→ **WORK REQUIRED**
Work through the data below and copy out every line where "Voting" is found.

━━ DATA

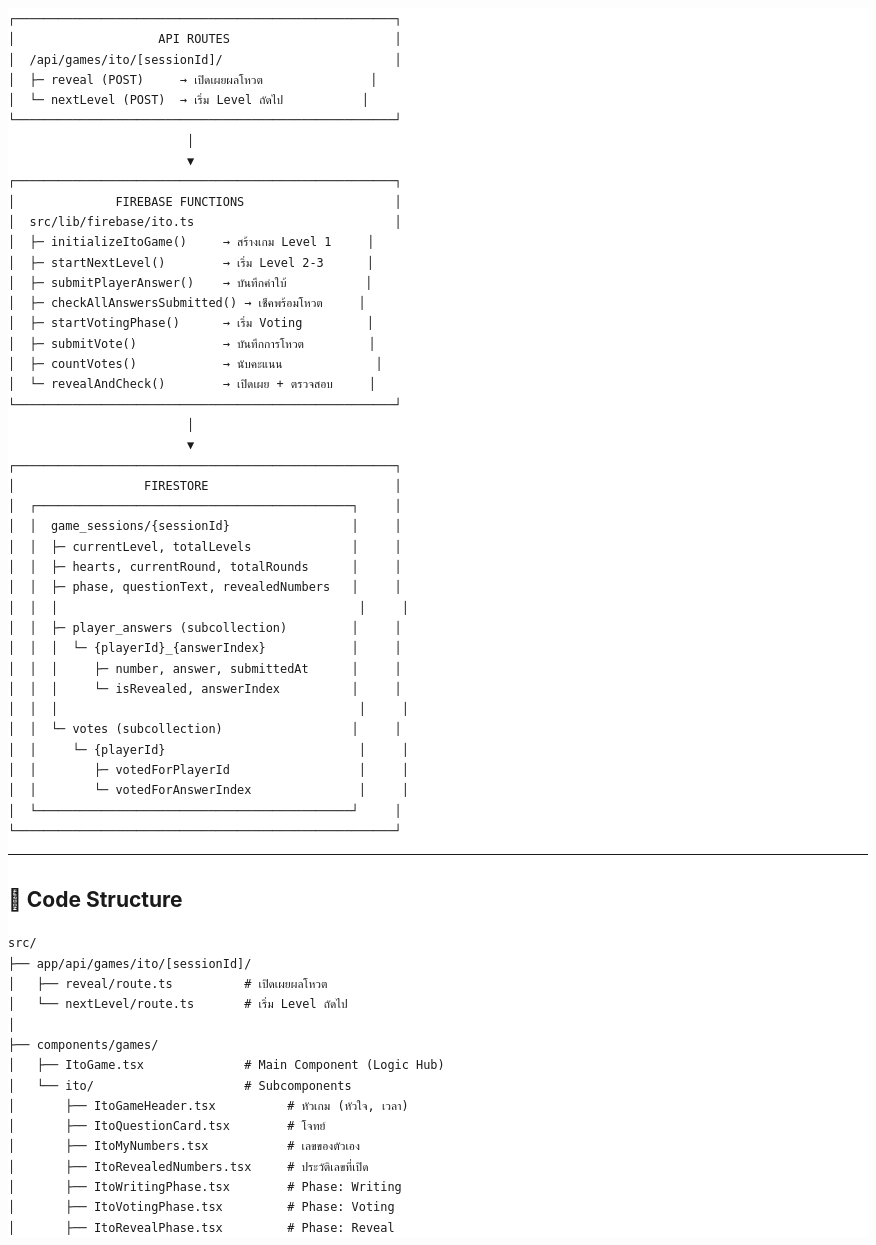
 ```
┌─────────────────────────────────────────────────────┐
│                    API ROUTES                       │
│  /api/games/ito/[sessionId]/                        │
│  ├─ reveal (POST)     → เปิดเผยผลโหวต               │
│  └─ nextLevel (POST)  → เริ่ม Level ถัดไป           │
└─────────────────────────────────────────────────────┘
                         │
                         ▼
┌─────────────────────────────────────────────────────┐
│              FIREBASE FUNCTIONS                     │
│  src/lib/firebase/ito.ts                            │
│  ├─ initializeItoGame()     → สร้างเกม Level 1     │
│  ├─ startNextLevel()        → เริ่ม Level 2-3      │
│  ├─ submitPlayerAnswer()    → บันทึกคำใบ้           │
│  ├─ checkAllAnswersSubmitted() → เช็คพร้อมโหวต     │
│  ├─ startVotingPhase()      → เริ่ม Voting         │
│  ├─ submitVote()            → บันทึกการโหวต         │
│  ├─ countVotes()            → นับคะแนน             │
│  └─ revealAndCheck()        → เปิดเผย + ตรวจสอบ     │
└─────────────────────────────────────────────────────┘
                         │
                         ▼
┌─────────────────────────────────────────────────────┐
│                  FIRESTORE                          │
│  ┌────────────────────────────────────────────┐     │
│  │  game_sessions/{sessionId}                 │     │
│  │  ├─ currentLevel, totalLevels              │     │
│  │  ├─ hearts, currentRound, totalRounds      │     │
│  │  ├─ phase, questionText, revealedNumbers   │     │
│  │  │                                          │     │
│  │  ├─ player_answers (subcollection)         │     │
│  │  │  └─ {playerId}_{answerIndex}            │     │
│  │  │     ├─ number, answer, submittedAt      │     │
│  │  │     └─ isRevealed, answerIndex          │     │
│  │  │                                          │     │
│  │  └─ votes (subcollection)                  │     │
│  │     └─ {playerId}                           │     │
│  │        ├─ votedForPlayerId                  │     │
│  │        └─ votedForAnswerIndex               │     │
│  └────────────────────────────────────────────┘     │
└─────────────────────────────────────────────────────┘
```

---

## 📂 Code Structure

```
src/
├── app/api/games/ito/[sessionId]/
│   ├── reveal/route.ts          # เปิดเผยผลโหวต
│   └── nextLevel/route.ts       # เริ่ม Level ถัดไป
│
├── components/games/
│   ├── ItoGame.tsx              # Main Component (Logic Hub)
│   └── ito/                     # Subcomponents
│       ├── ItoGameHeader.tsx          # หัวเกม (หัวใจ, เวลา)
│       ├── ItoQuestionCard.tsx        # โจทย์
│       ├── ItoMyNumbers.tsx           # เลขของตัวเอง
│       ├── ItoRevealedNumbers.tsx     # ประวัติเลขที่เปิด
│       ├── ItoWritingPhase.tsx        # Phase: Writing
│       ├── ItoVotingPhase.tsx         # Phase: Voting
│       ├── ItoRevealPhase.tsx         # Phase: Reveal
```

━━━━
━━ DATA

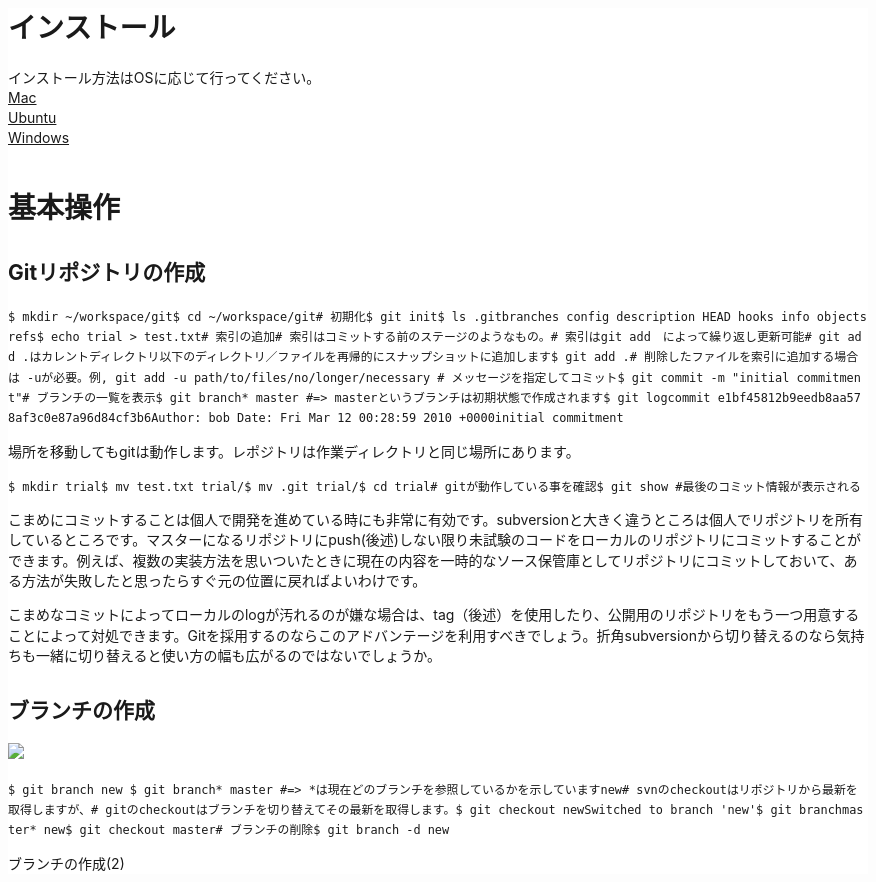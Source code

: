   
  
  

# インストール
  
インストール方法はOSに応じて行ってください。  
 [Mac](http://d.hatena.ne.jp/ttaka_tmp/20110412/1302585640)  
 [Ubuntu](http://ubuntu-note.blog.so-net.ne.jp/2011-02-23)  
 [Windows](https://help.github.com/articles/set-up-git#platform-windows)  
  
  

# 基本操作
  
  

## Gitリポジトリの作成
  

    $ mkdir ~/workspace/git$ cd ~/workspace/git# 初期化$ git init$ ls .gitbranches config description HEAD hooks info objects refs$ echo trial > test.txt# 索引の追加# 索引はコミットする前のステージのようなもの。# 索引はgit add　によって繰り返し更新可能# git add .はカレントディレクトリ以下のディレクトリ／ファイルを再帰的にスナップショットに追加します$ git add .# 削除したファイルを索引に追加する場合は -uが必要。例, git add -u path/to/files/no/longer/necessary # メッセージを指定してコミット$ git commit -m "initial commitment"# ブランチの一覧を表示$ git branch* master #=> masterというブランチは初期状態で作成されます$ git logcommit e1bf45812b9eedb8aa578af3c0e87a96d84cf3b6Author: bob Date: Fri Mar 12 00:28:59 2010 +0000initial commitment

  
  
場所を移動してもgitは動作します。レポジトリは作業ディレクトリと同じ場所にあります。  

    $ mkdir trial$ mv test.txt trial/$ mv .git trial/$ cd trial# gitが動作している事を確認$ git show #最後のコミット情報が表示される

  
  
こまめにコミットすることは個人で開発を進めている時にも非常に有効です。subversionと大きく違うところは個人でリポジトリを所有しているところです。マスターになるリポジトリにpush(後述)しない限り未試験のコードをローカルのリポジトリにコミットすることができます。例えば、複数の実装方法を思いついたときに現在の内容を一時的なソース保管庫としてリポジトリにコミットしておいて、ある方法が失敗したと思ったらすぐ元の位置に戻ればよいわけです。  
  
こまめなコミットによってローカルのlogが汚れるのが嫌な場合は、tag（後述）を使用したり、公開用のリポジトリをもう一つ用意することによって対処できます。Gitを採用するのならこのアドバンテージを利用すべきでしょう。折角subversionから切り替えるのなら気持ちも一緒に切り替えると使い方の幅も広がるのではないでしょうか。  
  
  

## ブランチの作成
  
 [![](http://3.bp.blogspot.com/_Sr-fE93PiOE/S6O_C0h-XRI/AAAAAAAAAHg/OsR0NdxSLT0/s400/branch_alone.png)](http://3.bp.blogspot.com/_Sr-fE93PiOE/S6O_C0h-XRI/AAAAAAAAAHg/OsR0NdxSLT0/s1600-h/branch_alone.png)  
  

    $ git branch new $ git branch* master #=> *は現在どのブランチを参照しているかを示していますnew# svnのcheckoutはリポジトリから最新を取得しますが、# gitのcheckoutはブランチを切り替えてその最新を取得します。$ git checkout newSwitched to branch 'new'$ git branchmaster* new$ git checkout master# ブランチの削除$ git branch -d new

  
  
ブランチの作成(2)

━━━━

→ **OUTPUT FOR THIS TASK**
│  ├─ startVotingPhase()      → เริ่ม Voting         │
│       ├── ItoVotingPhase.tsx         # Phase: Voting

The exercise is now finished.